Ten years ago, I saw ‘fitness’ as a means to an end. And that ‘end’ wasn’t even aesthetics based, it was about what I thought it meant if I went the hardest, was the best, did the most, in workouts or sports.
But I started to realize that I had a massive blind spot in my outlook on Me, my Body, and how I caring for it. Know how I realized I had that blind spot? Everything felt like it was breaking down, I wasn’t feeling my best, and I was tired of things feeling like they were way harder than they should be.
That blind spot was influencing my ability to even recognize that there is indeed a conversation happening between me and my body. I had no idea what was on the other side of that blind spot, but I was so tired of where I was that I was willing to face that it head on.
This ongoing conversation with our bodies is one of the most helpful, informative, and confidence-boosting, things we can experience – and yet it’s one of the least attended to aspects of being fit, healthy, and strong (however that looks to you).
I’m going to give you three of the most common ways I see folks handle the conversation with their bodies, and the one key that unlocks all of them for something better.
And if you’re rolling your eyes thinking this sounds very ‘airy fairy’, that’s part of the conversation you’re in right now with your body. And it’s all changeable, if you want it to be.
The Three Most Common Types Of Conversations
You’re Having With Your Body
Convo Type 1:
Ignore the conversation altogether and drag your body along for the ride no matter how much pain or struggle it gives you.
You wouldn’t ignore the innate response your body has when are more careful around a hot stove after accidentally brushing against it and burning yourself.
But frequently in fitness, the message is often made to seem as though if you’re too tired to do a hard workout, it’s probably because you’re not good enough, not trying hard enough, or you’re weak. When perhaps, you feel too tired to go do a hard workout because your body needs something other than a hard workout.
Convo Type 2:
Control the conversation entirely by shouting at your body with more reps, more sets, more intensity, more training protocols.
Remember the last time you tried to discuss something with someone who was raising their voice and talking over you? Not so effective for the conversation, and also super annoying, right?
A conversation is never one-sided. In fact, the responses you’re feeling your body make (be sore here, feel tight there, increase your mobility, decrease your mobility) these are all responses to signals your body has received. That signal/response conversation is occurring every day that you live in your body.

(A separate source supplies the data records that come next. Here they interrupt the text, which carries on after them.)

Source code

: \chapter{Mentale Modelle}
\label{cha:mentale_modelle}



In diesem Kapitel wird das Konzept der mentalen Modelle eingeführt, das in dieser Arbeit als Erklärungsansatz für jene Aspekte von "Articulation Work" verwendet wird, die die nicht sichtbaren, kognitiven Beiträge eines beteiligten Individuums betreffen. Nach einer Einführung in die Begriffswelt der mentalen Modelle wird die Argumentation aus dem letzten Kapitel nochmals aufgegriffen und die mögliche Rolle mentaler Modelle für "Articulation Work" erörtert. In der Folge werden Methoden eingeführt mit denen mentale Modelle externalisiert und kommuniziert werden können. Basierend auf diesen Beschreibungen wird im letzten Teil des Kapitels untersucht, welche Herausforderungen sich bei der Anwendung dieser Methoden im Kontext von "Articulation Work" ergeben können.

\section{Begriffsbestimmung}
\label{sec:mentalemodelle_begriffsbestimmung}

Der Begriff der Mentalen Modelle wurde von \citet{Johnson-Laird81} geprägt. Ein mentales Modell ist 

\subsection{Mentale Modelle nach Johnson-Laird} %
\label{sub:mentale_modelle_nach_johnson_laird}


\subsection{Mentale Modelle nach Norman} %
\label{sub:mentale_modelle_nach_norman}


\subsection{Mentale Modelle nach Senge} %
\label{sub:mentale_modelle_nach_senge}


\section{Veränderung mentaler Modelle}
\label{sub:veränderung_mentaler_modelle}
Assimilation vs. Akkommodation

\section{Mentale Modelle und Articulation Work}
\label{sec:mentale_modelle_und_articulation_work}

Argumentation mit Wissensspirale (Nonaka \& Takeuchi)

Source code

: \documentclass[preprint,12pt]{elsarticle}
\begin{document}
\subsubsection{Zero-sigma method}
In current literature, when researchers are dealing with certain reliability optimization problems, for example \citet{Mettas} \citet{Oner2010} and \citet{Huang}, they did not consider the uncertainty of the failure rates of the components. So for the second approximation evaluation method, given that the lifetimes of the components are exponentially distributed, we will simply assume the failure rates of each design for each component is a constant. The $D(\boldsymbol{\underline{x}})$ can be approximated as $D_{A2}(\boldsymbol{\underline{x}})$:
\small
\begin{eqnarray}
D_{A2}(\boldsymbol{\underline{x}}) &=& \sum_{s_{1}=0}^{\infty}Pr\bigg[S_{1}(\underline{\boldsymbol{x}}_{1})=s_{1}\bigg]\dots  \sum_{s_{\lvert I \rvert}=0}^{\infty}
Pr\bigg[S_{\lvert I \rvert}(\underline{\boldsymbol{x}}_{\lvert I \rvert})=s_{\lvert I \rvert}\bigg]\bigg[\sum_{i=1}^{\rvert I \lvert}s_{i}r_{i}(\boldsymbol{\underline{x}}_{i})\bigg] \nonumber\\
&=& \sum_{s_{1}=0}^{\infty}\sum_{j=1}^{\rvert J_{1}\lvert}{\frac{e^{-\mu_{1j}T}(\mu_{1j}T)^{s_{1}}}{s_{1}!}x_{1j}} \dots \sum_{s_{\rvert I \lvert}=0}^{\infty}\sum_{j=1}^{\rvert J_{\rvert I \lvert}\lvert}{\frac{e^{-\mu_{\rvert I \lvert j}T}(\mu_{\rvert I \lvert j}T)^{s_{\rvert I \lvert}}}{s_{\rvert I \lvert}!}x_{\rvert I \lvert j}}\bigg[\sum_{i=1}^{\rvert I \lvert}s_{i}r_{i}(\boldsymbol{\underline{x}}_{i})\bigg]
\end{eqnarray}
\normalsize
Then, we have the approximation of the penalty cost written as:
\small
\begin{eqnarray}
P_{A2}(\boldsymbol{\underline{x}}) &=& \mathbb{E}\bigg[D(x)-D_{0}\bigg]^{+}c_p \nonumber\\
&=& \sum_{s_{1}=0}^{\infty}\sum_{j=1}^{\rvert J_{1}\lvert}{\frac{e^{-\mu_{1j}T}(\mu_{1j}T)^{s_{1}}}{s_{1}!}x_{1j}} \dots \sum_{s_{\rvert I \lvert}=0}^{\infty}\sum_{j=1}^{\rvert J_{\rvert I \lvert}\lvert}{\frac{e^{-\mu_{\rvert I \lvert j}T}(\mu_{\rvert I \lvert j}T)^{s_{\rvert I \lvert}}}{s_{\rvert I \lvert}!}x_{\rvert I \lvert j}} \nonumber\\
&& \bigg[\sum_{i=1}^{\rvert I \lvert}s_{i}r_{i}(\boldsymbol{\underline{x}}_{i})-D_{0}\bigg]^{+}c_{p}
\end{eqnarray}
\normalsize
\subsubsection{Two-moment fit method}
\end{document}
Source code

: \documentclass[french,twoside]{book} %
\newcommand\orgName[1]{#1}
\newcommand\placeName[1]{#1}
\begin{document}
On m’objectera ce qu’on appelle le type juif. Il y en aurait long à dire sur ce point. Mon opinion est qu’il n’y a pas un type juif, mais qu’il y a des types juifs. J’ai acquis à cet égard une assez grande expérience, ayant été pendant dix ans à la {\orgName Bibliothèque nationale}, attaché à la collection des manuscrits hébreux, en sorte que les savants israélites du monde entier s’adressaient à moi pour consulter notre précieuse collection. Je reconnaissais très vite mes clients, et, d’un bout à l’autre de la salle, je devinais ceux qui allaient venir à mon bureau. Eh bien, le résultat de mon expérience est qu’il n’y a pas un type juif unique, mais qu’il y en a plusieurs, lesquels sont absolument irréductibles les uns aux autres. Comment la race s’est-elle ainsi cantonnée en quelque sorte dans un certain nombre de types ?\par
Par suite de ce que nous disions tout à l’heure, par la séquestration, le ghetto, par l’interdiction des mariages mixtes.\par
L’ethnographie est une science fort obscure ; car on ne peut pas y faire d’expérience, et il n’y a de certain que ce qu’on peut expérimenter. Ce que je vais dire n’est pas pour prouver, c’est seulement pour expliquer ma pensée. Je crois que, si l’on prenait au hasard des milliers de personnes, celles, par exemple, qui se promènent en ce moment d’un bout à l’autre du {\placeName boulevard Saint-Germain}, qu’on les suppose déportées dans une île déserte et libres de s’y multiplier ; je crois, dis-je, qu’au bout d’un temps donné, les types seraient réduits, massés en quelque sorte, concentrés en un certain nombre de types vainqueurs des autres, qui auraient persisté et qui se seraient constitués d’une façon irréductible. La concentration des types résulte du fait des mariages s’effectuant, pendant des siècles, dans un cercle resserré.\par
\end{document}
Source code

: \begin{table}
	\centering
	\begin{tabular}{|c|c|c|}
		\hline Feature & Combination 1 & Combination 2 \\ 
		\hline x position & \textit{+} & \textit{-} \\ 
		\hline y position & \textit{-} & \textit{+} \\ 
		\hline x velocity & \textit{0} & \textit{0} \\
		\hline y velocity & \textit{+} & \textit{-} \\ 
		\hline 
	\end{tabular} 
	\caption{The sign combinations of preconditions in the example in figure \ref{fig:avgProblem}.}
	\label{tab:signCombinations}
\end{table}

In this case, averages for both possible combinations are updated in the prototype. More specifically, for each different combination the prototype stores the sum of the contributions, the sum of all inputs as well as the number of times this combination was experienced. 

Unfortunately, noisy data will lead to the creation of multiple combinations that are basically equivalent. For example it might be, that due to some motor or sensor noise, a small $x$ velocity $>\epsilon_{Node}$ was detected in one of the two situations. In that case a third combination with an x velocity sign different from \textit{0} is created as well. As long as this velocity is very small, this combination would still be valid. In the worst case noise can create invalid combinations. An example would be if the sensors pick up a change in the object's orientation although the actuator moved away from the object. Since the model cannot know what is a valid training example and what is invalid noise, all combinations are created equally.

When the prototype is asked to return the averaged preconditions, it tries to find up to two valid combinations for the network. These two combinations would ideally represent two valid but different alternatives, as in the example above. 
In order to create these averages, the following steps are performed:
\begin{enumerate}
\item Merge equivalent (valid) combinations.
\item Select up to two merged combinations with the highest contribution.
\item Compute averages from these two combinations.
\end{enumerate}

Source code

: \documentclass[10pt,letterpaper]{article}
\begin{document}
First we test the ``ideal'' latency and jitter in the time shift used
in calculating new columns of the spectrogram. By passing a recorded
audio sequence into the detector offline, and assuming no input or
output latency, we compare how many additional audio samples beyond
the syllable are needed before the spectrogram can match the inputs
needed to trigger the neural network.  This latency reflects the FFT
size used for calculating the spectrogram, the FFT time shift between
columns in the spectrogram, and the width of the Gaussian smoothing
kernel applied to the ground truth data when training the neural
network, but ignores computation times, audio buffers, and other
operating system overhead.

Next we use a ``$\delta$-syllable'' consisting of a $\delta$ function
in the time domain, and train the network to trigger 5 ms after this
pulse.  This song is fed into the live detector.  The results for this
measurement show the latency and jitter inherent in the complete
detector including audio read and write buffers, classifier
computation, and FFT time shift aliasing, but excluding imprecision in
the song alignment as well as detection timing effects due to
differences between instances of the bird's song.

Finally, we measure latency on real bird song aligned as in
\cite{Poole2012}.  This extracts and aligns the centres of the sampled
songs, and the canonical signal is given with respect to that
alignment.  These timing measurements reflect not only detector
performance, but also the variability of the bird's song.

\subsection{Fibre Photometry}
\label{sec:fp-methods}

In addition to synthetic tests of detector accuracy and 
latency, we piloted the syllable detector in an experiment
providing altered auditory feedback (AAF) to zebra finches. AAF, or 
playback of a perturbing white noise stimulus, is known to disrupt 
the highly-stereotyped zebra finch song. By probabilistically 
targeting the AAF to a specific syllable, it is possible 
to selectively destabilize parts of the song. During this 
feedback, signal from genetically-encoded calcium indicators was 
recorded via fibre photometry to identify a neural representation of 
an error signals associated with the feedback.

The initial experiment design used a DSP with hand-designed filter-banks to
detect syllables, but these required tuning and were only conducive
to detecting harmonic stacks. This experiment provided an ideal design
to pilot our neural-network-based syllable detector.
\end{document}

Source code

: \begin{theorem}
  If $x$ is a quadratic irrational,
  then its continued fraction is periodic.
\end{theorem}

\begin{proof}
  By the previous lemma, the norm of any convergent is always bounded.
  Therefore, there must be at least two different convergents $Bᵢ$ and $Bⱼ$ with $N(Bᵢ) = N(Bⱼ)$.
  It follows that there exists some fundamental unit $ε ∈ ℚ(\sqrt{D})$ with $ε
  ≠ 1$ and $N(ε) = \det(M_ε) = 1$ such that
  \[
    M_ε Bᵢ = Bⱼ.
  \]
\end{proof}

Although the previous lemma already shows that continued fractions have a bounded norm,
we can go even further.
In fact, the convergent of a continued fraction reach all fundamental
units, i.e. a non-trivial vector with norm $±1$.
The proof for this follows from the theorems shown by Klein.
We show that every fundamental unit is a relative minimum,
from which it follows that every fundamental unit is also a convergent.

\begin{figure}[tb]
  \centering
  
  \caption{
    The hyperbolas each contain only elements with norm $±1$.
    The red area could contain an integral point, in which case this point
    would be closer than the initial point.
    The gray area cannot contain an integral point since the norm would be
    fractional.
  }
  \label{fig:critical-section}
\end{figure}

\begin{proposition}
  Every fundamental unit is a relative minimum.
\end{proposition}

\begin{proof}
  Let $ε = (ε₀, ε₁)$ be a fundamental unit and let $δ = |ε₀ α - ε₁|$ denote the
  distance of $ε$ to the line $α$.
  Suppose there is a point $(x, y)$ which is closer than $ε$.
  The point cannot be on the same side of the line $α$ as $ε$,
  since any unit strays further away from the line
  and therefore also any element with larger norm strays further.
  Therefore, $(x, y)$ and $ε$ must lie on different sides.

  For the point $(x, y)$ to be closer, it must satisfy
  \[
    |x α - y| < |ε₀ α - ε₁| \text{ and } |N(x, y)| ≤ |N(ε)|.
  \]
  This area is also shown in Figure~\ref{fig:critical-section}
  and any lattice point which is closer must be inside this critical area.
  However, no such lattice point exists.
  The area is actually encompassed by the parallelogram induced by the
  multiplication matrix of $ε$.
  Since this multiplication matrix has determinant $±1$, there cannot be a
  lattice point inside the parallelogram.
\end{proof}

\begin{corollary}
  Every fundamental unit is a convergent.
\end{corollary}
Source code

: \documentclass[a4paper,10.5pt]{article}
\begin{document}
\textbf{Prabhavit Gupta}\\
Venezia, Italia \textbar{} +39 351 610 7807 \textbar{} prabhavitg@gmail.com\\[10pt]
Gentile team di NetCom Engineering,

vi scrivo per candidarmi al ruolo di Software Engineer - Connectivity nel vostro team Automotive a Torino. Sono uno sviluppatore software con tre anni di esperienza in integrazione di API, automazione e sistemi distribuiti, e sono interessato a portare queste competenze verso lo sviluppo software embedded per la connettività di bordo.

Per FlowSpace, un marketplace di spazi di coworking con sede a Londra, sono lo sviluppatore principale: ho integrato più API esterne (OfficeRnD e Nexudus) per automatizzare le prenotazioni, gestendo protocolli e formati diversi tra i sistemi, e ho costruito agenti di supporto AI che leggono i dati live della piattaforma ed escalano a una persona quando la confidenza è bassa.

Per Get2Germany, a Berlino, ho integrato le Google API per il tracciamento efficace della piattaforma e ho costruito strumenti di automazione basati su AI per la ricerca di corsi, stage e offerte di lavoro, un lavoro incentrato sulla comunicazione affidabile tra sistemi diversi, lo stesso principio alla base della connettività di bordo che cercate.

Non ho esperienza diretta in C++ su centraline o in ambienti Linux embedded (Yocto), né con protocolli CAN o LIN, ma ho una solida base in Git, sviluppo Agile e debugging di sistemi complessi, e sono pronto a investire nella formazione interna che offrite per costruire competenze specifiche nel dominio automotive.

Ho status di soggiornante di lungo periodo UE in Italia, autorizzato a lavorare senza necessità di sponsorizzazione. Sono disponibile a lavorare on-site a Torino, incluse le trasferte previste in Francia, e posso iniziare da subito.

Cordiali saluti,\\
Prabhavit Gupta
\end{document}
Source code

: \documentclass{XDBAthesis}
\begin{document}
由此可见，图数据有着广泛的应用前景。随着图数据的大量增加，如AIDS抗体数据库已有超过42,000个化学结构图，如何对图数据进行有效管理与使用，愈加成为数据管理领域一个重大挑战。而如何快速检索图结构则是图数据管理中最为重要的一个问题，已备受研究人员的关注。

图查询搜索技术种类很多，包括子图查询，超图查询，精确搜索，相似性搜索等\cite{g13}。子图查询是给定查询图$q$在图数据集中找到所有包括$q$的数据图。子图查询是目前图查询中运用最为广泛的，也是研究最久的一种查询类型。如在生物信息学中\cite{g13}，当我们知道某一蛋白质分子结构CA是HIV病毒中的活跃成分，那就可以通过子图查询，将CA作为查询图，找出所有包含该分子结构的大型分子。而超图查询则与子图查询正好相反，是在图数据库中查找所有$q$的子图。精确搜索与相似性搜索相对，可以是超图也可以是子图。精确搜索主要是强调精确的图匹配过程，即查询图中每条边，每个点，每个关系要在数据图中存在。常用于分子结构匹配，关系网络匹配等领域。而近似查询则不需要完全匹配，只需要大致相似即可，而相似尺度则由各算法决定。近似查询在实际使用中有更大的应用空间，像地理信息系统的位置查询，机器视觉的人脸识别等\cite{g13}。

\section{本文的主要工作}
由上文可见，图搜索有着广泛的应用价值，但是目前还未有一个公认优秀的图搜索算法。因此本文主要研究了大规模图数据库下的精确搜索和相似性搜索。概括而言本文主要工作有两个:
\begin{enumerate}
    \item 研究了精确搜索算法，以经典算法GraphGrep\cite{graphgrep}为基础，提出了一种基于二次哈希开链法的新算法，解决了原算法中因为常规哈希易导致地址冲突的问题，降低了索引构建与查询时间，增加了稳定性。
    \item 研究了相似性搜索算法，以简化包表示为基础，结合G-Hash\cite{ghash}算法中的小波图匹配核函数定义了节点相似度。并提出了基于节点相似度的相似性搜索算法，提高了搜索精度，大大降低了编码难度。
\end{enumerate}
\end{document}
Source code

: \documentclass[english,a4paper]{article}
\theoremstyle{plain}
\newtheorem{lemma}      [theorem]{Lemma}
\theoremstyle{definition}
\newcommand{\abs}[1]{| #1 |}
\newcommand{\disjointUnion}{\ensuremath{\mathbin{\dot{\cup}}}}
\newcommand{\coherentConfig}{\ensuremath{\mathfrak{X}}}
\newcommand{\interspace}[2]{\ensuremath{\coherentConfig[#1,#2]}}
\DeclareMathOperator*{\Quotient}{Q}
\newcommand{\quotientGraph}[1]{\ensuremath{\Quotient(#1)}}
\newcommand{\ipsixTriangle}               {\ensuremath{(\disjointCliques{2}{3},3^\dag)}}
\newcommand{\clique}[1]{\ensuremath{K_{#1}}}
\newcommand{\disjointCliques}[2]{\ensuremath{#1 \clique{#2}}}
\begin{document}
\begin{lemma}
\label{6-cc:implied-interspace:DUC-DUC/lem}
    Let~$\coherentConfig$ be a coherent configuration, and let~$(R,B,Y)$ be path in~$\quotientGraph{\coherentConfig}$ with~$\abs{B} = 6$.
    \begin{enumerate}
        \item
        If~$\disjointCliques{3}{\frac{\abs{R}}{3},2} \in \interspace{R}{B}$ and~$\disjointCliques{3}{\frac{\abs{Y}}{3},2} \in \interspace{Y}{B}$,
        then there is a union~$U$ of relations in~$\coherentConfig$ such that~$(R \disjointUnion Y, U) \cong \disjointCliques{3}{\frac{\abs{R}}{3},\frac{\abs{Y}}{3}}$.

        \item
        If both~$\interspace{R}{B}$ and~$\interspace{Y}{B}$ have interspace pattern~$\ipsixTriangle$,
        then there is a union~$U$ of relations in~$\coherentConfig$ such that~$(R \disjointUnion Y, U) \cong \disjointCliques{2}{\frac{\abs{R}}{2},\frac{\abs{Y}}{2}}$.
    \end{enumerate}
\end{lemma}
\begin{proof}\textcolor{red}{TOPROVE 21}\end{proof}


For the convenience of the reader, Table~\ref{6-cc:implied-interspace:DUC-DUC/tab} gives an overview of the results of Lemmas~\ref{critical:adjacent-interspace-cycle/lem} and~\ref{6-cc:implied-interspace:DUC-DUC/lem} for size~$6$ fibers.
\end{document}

The conversation between you, your body, and your environment, does better when it ebbs and flows. Hormetic stressors are effective because they are short dips into something that creates a stress response in your body, followed by removing that stressor.
Convo Type 3:
Give the conversation to someone else to have by trading all of your autonomy for complete dependence.
There’s a time and place to hire a professional to help you. To help you build your toolbox so that you can become an excellent caretaker of your body.
But completely farming out your “what’s best for my body” conversation to someone else for the rest of your days is not something I’d recommend. No one will ever know what’s best for you better than you.
As a professional in movement and fitness, I can teach you things I know, I can share insights and tips with you, but I must also give you the space you need to start, or continue, to build your autonomy.
You might say, “but I know myself, and I know that I need someone else to write my program so I don’t over do it or under do it.” Perhaps. But a better option than placing the trust in someone else over yourself, would be to work with someone who can help you capture the trust you’re allowed to have in yourself that you will make the right choices for you and your body.
The One Key That Opens The Door
For Better Conversations
To make the conversation with your body better, more effective, more tuned in, more understandable – there is one critical key. Curious compassion.
Curious compassion is more ‘my body isn’t trying to hurt me, it’s always trying to help me’ and less ‘my stupid body hurts again’.
Curious compassion is more ‘I wonder what that sensation is all about’ and less ‘oh no! I’ve messed my body up again, I’m the worst!’
Curious compassion gives space to process, it doesn’t rush to judgement.
In my coaching program, we talk frequently about ‘collecting data’. Instead of seeing the reps you did, or the rest you took, or the sensation you experienced while doing the movement as good or bad, they are simply pieces of data.